→ **Required work**
I would like each line of the data that holds the word "chengdu" copied out.

• • • • •

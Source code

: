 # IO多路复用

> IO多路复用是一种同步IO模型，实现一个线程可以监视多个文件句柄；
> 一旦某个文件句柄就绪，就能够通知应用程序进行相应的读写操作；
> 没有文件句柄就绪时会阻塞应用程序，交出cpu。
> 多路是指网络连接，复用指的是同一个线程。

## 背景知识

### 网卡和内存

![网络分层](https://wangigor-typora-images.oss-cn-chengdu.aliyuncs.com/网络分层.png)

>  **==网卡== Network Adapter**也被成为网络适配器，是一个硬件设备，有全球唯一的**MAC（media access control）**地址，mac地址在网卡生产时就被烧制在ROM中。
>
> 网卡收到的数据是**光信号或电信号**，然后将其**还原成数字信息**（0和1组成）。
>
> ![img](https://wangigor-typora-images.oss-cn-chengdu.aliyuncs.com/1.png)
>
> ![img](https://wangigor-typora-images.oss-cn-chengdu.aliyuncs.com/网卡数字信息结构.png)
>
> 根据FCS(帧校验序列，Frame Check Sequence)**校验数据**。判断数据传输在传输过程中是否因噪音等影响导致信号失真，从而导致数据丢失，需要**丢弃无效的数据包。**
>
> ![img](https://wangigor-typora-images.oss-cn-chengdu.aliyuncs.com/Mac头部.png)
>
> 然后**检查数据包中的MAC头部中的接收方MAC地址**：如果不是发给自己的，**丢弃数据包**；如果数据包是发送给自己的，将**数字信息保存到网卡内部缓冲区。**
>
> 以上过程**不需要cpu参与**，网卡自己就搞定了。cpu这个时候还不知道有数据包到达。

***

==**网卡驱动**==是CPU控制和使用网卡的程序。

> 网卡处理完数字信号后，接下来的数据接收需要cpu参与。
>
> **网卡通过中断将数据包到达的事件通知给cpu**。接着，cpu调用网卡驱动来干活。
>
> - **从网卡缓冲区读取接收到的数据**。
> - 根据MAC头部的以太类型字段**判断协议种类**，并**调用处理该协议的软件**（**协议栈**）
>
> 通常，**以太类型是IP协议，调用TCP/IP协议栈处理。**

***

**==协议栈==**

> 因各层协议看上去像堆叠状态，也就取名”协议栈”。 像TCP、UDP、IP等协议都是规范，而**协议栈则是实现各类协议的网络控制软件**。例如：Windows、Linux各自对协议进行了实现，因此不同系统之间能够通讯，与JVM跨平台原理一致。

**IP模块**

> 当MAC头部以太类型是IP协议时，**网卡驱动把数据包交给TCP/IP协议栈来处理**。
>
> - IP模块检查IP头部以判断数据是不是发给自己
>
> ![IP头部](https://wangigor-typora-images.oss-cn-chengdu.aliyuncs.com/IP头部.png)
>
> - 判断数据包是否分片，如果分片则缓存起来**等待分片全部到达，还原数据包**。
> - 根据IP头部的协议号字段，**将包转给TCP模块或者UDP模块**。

• • • • •

→ **Task solution**
![网络分层](https://wangigor-typora-images.oss-cn-chengdu.aliyuncs.com/网络分层.png)
> ![img](https://wangigor-typora-images.oss-cn-chengdu.aliyuncs.com/1.png)
> ![img](https://wangigor-typora-images.oss-cn-chengdu.aliyuncs.com/网卡数字信息结构.png)
> ![img](https://wangigor-typora-images.oss-cn-chengdu.aliyuncs.com/Mac头部.png)
> ![IP头部](https://wangigor-typora-images.oss-cn-chengdu.aliyuncs.com/IP头部.png)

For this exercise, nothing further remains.